Trac: Username: jsturgix Sponsor: N/AtoN/A Severity: N/Ato Normal
I looked for an approach that I could generalize and apply to both the relay_crypt() case and the circuit_package_relay_cell() case. At first glance, I didn't see anything easy, and since there were already a number of moving parts unfamiliar to me, I focused on the relay_crypt() case.
In general, this was my thought process and approach:
(1) I created new files src/or/cryptothreads.c and src/or/cryptothreads.h. These are modeled after src/or/cpuworker.c and create the thread pool. cpuworker.c is big and I thought cryptothreads.c might also become big. Now it is small and it might make sense to roll cryptothreads.c into another existing source file like src/or/relay.c.
(2) From src/or/main.c, I call crypto_threads_init() (in cryptothreads.c) to initialize the events and thread pool handling.
(3) In command_process_relay_cell() (src/or/command.c), I encapsulated and moved everything after the call to circuit_receive_relay_cell() into circuit_receive_relay_cell_post() (relay.c). The idea was circuit_receive_relay_cell() would eventually queue the crypto task, but circuit_receive_relay_cell_post() would still be executed by the thread pool callback function in the context of the main thread. In other words, command_process_relay_cell() needs unwind and eventually return back to event loop monitoring; and circuit_receive_relay_cell_post() is still called but asynchronously.

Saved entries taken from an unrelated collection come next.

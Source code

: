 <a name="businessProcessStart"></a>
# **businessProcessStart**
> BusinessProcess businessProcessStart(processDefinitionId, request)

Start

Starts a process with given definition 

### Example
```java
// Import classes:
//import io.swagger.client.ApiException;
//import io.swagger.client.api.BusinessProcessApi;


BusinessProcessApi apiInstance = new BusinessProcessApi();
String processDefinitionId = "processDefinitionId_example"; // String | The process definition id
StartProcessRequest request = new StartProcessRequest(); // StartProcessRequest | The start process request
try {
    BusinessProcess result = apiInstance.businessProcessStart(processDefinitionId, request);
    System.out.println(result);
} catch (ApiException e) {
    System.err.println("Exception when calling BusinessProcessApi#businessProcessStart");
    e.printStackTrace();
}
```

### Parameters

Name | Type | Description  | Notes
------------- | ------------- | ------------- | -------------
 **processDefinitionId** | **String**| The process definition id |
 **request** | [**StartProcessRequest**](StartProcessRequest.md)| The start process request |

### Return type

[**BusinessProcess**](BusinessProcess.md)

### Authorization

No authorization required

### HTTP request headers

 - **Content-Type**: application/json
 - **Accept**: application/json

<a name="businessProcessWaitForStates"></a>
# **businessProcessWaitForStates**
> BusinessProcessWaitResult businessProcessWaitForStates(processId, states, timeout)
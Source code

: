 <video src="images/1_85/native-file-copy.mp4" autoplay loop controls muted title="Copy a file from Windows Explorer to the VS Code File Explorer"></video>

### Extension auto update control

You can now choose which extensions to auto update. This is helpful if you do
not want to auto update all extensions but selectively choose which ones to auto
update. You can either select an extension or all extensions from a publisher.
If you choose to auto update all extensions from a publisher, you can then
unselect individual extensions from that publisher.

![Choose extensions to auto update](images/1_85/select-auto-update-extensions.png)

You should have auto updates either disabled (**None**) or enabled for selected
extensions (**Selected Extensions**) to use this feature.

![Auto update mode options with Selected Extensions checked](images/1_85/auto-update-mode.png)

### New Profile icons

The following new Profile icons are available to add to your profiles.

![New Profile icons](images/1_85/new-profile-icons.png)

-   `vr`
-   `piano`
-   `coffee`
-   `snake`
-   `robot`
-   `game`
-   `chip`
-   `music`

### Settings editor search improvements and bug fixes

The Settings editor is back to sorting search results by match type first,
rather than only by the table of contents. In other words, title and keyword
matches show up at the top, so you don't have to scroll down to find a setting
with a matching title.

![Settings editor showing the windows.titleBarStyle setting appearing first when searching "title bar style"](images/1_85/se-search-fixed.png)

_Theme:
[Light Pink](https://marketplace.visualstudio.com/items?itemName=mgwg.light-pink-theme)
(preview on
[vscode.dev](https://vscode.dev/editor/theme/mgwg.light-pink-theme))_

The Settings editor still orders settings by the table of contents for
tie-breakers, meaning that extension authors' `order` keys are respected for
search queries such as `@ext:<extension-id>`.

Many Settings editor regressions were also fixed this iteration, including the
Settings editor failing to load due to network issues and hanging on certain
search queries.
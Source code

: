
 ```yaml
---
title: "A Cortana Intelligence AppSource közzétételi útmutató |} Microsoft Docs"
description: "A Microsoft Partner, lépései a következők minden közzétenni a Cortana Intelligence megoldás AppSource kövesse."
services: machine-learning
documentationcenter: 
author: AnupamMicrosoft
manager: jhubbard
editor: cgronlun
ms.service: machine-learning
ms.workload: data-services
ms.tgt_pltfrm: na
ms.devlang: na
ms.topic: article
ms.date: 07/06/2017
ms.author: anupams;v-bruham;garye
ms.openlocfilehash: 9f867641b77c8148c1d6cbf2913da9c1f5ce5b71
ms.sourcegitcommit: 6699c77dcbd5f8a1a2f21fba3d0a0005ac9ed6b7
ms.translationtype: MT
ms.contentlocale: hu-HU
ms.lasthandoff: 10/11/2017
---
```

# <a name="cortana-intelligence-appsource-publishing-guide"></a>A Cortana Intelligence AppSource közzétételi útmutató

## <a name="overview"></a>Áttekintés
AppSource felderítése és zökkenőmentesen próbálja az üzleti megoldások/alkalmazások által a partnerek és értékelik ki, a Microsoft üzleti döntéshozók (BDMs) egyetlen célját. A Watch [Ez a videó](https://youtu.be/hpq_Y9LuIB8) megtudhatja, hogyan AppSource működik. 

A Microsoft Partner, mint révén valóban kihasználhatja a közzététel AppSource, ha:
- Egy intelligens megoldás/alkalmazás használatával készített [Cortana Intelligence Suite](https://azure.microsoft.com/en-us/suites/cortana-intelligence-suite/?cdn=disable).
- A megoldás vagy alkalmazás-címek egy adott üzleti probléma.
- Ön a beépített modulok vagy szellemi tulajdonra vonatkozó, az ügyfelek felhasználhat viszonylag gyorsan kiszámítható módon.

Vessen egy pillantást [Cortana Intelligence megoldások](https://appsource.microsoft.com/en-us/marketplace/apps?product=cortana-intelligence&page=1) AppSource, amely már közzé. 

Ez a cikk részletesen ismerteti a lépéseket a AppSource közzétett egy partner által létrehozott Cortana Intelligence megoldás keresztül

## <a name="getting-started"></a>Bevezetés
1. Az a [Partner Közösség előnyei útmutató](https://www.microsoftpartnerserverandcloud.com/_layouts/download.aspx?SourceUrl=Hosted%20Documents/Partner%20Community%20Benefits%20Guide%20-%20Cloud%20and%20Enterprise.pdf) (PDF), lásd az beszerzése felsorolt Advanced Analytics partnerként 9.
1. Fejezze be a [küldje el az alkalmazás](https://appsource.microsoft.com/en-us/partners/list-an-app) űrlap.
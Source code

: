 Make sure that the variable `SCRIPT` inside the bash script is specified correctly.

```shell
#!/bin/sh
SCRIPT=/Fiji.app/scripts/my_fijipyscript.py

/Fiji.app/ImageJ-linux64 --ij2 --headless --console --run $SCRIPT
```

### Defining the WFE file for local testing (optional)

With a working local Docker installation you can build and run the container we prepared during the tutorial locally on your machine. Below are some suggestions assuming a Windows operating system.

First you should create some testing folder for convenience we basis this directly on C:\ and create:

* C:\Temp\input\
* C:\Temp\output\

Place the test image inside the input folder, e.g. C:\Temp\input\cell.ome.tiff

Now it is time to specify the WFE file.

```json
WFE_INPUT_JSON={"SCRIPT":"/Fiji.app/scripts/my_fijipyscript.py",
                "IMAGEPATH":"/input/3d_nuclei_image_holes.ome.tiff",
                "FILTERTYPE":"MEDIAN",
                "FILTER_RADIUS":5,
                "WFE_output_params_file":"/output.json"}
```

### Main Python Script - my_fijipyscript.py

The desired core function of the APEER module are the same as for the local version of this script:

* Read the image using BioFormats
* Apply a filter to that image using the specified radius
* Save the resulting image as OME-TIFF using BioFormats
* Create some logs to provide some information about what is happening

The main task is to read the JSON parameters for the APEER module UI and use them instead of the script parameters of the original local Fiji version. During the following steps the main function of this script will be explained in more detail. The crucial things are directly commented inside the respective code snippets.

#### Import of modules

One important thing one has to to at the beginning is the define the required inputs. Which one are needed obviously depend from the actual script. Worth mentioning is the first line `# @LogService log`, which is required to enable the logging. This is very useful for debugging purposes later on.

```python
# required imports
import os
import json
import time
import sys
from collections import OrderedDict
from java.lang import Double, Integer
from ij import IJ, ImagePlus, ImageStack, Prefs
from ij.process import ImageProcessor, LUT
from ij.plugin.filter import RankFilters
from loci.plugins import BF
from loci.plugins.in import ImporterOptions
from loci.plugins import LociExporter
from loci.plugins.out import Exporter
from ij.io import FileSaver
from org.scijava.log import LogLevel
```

(4) I basically broke circuit_receive_relay_cell() (relay.c) into two parts: cryptothread_threadfn() and cryptothread_replyfn(). cryptothread_threadfn() is run by a thread in the thread pool and calls down relay_crypt() -> relay_crypt_one_payload() -> crypto_cipher_crypt_inplace() and so forth into AES routines. When cryptothread_threadfn() finishes, the main thread (through its event loop) is signaled task complete and the main thread then calls cryptothread_replyfn(). There is some glue to make this happen such as queue_job_for_cryptothread() (reply.c) and replyqueue_process_cb() (cryptothread.c), but uses the existing src/common/workqueue.c implementation as modeled by cpuworker.c.
Initially, I did not think relay_crypt() accessed any resources shared by the main thread, so I have NOT added any synchronized access of shared data and I suspect this is the problem. All/most? access of shared data seemed to be done in the main thread's context after responding to an event (to include the thread pool callback function cryptothread_replyfn()) but admittedly I don't have a good grasp of the cell structures and cell/circuit queues used in the main thread. Me thinks I have reasoned incorrectly since the differences between the refactored single-thread version and the multiple thread version are relatively few.
From what I remember (or perhaps assumed), the functionality in src/common/workqueue.c is properly synchronized because it is already being used (but less intensely?).
These tickets were tagged "6s194" as ideas for possible term projects for students in MIT subject 6.S194 spring 2016. I'm retagging with term-project-ideas, so that the students can use the 6s194 tag for tickets they're actually working on.